→ **Work to be completed**
Drop every picture and give the entries back exactly.
(Beginning of Information given)
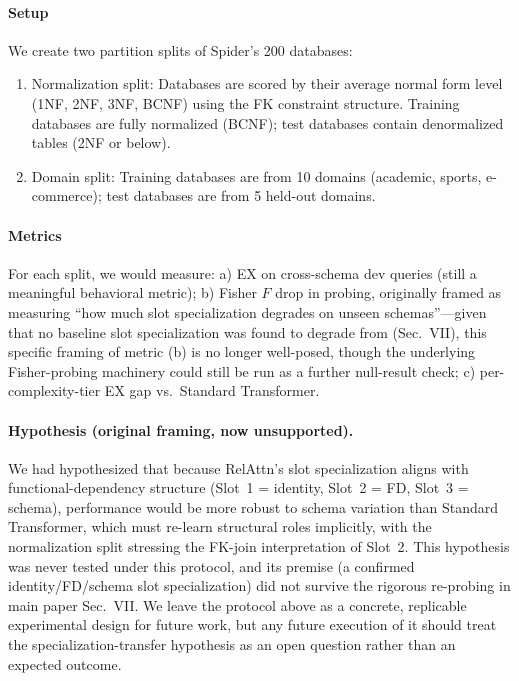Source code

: \documentclass[conference]{IEEEtran}
\begin{document}
\paragraph{Setup} We create two partition splits of Spider's 200 databases:
\begin{enumerate}[noitemsep,topsep=2pt]
  \item {Normalization split}: Databases are scored by their average normal form level (1NF, 2NF, 3NF, BCNF) using the FK constraint structure. Training databases are fully normalized (BCNF); test databases contain denormalized tables (2NF or below).
  \item {Domain split}: Training databases are from 10 domains (academic, sports, e-commerce); test databases are from 5 held-out domains.
\end{enumerate}

\paragraph{Metrics} For each split, we would measure: a) EX on cross-schema dev queries (still a meaningful behavioral metric); b) Fisher $F$ drop in probing, originally framed as measuring ``how much slot specialization degrades on unseen schemas''---given that no baseline slot specialization was found to degrade from (Sec.~VII), this specific framing of metric (b) is no longer well-posed, though the underlying Fisher-probing machinery could still be run as a further null-result check; c) per-complexity-tier EX gap vs.\ Standard Transformer.

\paragraph{Hypothesis (original framing, now unsupported).} We had hypothesized that because RelAttn's slot specialization aligns with functional-dependency structure (Slot~1 = identity, Slot~2 = FD, Slot~3 = schema), performance would be more robust to schema variation than Standard Transformer, which must re-learn structural roles implicitly, with the normalization split stressing the FK-join interpretation of Slot~2. This hypothesis was never tested under this protocol, and its premise (a confirmed identity/FD/schema slot specialization) did not survive the rigorous re-probing in main paper Sec.~VII. We leave the protocol above as a concrete, replicable experimental design for future work, but any future execution of it should treat the specialization-transfer hypothesis as an open question rather than an expected outcome.
\end{document}
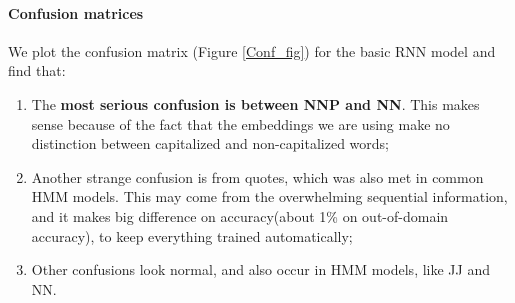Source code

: \documentclass[11pt]{article}
\begin{document}
\paragraph{Confusion matrices}
We plot the confusion matrix (Figure \ref{Conf_fig}) for the basic RNN model and find that:
\begin{enumerate}
\item The \textbf{most serious confusion is between NNP and NN}. This makes sense because of the fact that the embeddings we are using make no distinction between capitalized and non-capitalized words;
\item  Another strange confusion is from quotes, which was also met in common HMM models. This may come from the overwhelming sequential information, and it makes big difference on accuracy(about 1\% on out-of-domain accuracy), to keep everything trained automatically;
\item Other confusions look normal, and also occur in HMM models, like JJ and NN.
\end{enumerate}
\end{document}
(End of Information given)
→ **Finished exercise**
Source code

: \documentclass[conference]{IEEEtran}
\begin{document}
\paragraph{Setup} We create two partition splits of Spider's 200 databases:
\begin{enumerate}[noitemsep,topsep=2pt]
  \item {Normalization split}: Databases are scored by their average normal form level (1NF, 2NF, 3NF, BCNF) using the FK constraint structure. Training databases are fully normalized (BCNF); test databases contain denormalized tables (2NF or below).
  \item {Domain split}: Training databases are from 10 domains (academic, sports, e-commerce); test databases are from 5 held-out domains.
\end{enumerate}

\paragraph{Metrics} For each split, we would measure: a) EX on cross-schema dev queries (still a meaningful behavioral metric); b) Fisher $F$ drop in probing, originally framed as measuring ``how much slot specialization degrades on unseen schemas''---given that no baseline slot specialization was found to degrade from (Sec.~VII), this specific framing of metric (b) is no longer well-posed, though the underlying Fisher-probing machinery could still be run as a further null-result check; c) per-complexity-tier EX gap vs.\ Standard Transformer.

\paragraph{Hypothesis (original framing, now unsupported).} We had hypothesized that because RelAttn's slot specialization aligns with functional-dependency structure (Slot~1 = identity, Slot~2 = FD, Slot~3 = schema), performance would be more robust to schema variation than Standard Transformer, which must re-learn structural roles implicitly, with the normalization split stressing the FK-join interpretation of Slot~2. This hypothesis was never tested under this protocol, and its premise (a confirmed identity/FD/schema slot specialization) did not survive the rigorous re-probing in main paper Sec.~VII. We leave the protocol above as a concrete, replicable experimental design for future work, but any future execution of it should treat the specialization-transfer hypothesis as an open question rather than an expected outcome.
\end{document}
Source code

: \documentclass[11pt]{article}
\begin{document}
\paragraph{Confusion matrices}
We plot the confusion matrix (Figure \ref{Conf_fig}) for the basic RNN model and find that:
\begin{enumerate}
\item The \textbf{most serious confusion is between NNP and NN}. This makes sense because of the fact that the embeddings we are using make no distinction between capitalized and non-capitalized words;
\item  Another strange confusion is from quotes, which was also met in common HMM models. This may come from the overwhelming sequential information, and it makes big difference on accuracy(about 1\% on out-of-domain accuracy), to keep everything trained automatically;
\item Other confusions look normal, and also occur in HMM models, like JJ and NN.
\end{enumerate}
\end{document}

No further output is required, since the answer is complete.